## EXERCISE
Below are the records; copy out every line that holds the word "Frost".

SUPPLIED RECORDS section start

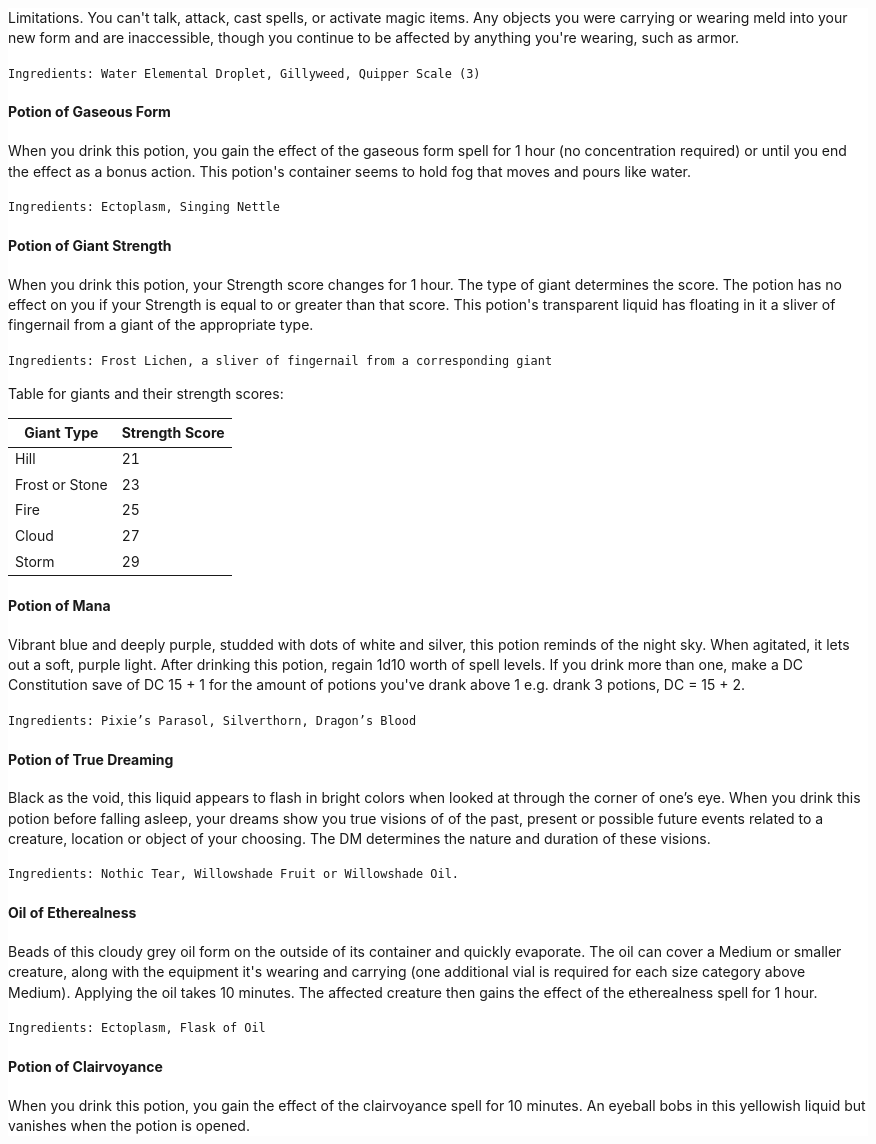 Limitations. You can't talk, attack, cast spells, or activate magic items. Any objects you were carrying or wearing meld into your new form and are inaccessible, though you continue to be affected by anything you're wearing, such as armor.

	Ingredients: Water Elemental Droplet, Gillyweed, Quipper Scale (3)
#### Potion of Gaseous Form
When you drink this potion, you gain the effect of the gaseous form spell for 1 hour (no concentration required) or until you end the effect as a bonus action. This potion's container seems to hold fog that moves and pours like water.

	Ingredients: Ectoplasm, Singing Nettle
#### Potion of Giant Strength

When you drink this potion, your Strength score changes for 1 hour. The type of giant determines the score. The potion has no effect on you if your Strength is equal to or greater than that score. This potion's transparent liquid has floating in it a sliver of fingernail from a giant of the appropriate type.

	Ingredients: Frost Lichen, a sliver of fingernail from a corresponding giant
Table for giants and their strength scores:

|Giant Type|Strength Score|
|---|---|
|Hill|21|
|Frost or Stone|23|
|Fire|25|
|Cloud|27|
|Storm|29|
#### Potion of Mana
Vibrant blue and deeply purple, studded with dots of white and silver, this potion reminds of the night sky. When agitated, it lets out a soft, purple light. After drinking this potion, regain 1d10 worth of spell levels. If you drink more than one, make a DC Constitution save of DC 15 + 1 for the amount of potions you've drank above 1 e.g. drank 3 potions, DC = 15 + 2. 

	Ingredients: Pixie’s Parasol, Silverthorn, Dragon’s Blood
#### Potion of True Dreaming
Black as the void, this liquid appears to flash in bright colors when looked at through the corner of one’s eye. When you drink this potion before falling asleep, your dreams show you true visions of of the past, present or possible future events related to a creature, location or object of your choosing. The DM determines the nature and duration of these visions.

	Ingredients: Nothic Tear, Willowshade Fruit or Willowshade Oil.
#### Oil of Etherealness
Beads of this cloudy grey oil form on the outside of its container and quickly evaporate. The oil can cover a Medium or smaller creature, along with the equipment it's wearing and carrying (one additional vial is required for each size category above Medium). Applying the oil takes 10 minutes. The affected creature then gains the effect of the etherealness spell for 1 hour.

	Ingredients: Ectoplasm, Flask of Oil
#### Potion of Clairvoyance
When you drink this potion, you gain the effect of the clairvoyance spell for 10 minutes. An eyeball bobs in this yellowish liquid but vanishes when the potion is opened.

SUPPLIED RECORDS section end

## RESULT FOR THIS EXERCISE
	Ingredients: Frost Lichen, a sliver of fingernail from a corresponding giant
|Frost or Stone|23|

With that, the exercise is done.